The ET5 will be a sprightly drive, with peaks of 360 kW (483 horsepower) and 700 Nm (516 lb-ft) through a two-motor AWD system. It'll hit 100 km/h (62 mph) in 4.3 seconds from a standing start, which will handily see off most combustion cars at the lights.

It's got a tidy cabin, a nice big 12.8-inch touchscreen, a 7.1.4 surround sound system, mood lighting, a panoramic sunroof extending into a sweet fastback and a generally classy, understated sort of look about it. It's got a voice assistant called Nomi, which is "now smarter and funnier" – I wish I could say the same about myself. You can bring along a set of goggles or glasses, and it'll treat you to an "immersive AR/VR panoramic in-car experience," if you're into that sort of thing.

Panoramic sunroof and smooth fastback are a great look
Panoramic sunroof and smooth fastback are a great look

It aspires to autonomy, and while Nio doesn't make it abundantly clear exactly what it'll be capable of doing for itself when it hits buyers' garages in September 2022, it's got enough "Nio Aquila Super Sensing" and "Nio Adam Super Computing" to do the job when software and regulations allow.
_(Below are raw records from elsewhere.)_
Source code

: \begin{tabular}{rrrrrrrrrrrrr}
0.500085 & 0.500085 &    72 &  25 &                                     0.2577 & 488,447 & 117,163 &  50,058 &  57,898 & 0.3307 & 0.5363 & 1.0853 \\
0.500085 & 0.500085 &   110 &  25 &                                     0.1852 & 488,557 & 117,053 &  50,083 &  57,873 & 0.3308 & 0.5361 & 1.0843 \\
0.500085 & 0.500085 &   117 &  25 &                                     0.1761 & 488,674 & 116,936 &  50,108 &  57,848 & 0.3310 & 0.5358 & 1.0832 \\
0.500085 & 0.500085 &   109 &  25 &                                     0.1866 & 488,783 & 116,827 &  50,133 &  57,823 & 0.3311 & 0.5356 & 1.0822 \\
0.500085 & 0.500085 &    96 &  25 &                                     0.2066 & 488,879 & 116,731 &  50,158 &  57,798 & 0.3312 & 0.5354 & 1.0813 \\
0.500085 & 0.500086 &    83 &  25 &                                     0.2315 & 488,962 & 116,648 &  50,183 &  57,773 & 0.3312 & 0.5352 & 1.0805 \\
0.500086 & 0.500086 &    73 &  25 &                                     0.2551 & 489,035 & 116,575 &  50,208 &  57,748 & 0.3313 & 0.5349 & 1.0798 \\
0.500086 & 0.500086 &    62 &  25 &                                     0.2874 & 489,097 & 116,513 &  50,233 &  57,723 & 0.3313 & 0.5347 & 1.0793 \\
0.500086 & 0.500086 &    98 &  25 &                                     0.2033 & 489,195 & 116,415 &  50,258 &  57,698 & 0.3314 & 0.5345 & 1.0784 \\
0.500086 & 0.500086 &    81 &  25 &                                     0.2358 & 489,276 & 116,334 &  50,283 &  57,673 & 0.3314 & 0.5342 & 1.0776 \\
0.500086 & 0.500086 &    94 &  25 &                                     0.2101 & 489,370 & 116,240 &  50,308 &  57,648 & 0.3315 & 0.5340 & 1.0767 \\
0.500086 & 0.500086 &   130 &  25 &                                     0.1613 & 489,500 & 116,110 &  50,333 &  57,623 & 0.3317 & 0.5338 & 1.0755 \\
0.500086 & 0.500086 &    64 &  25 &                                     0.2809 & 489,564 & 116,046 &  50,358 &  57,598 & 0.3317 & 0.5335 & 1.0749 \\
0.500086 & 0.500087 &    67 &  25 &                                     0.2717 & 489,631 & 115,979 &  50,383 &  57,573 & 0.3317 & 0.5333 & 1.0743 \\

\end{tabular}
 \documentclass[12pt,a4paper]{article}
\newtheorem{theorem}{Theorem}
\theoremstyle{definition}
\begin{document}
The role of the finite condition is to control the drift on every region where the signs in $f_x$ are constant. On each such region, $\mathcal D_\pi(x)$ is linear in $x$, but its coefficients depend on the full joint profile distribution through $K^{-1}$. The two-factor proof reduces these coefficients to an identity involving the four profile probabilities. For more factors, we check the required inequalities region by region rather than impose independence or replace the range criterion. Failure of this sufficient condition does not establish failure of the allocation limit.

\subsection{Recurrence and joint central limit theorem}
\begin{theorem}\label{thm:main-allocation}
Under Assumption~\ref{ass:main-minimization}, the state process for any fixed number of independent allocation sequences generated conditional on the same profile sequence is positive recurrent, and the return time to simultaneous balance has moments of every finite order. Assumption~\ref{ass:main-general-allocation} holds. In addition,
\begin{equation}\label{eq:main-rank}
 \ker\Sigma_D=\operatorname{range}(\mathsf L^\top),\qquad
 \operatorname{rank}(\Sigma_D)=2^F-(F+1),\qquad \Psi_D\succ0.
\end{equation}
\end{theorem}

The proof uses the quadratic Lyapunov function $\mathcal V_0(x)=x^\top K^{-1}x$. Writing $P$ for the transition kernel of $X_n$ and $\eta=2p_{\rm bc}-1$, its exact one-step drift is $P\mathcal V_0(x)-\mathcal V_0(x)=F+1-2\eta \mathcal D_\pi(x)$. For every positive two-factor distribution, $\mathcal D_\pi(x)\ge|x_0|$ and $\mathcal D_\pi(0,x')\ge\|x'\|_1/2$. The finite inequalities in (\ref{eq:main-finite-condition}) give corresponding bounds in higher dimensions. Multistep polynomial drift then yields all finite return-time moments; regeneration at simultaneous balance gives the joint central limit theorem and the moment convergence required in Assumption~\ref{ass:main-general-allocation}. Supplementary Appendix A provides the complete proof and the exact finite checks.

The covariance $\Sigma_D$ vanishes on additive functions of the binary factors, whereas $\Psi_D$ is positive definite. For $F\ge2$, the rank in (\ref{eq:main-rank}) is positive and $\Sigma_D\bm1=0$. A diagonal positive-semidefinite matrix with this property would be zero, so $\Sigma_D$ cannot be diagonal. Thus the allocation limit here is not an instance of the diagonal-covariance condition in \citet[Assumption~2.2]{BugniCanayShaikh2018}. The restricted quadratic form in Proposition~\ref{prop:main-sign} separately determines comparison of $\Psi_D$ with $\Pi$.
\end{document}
Nio will switch on the "Nio Autonomous Driving," or NAD, system in stages as a subscription service. So customers are going to have to rent their own NADs; truly we are living in the future.

So far, so electric car. The ET5's banner feature, though, is its battery pack. Not the standard 75-kWh one, mind you, or the 100-kWh long range pack. The killer here is a 150-kWh "ultra long range" battery pack that Nio says enables a range "over 1,000 km" (620 miles).

That's the biggest range claim we've seen yet on a consumer EV, walking all over the impressive 520-mile EPA range that the Lucid Air Dream Edition Range pulls from its 118-kWh battery pack, verified earlier this year.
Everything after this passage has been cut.